## Your goal:
Reproduce only the lines from the one containing "paths triggered by" through the end of the data, exactly as they stand.

(Saved entries)
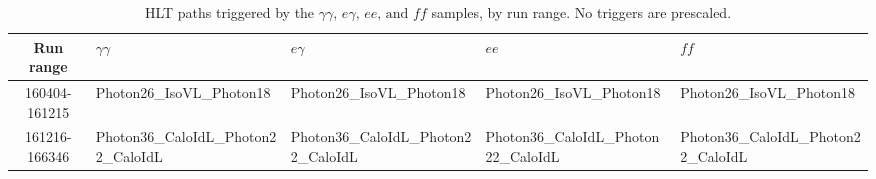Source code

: \documentclass[dissertation.tex]{subfiles}
\begin{document}
\begin{table}[hcbp]
\caption{HLT paths triggered by the $\gamma\gamma\mbox{, }e\gamma\mbox{, }ee\mbox{, and }\mathit{ff}$ samples, by run range.  No triggers are prescaled.}
\centering
\begin{tabular}{|c|m{2.6cm}|m{2.6cm}|m{2.6cm}|m{2.6cm}|}
\hline
Run range & $\gamma\gamma$ & $e\gamma$ & $ee$ & $\mathit{ff}$ \\
\hline
\hline
160404-161215 & Photon26\_\newline IsoVL\_\newline Photon18 & Photon26\_\newline IsoVL\_\newline Photon18 & Photon26\_\newline IsoVL\_\newline Photon18 & Photon26\_\newline IsoVL\_\newline Photon18 \\
\hline
161216-166346 & Photon36\_\newline CaloIdL\_\newline Photon22\_\newline CaloIdL &  Photon36\_\newline CaloIdL\_\newline Photon22\_\newline CaloIdL &  Photon36\_\newline CaloIdL\_\newline Photon22\_\newline CaloIdL &  Photon36\_\newline CaloIdL\_\newline Photon22\_\newline CaloIdL \\
\hline

\end{tabular}
\end{table}
\end{document}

## Solution to the problem:
\caption{HLT paths triggered by the $\gamma\gamma\mbox{, }e\gamma\mbox{, }ee\mbox{, and }\mathit{ff}$ samples, by run range.  No triggers are prescaled.}
\centering
\begin{tabular}{|c|m{2.6cm}|m{2.6cm}|m{2.6cm}|m{2.6cm}|}
\hline
Run range & $\gamma\gamma$ & $e\gamma$ & $ee$ & $\mathit{ff}$ \\
\hline
\hline
160404-161215 & Photon26\_\newline IsoVL\_\newline Photon18 & Photon26\_\newline IsoVL\_\newline Photon18 & Photon26\_\newline IsoVL\_\newline Photon18 & Photon26\_\newline IsoVL\_\newline Photon18 \\
\hline
161216-166346 & Photon36\_\newline CaloIdL\_\newline Photon22\_\newline CaloIdL &  Photon36\_\newline CaloIdL\_\newline Photon22\_\newline CaloIdL &  Photon36\_\newline CaloIdL\_\newline Photon22\_\newline CaloIdL &  Photon36\_\newline CaloIdL\_\newline Photon22\_\newline CaloIdL \\
\hline

\end{tabular}
\end{table}
\end{document}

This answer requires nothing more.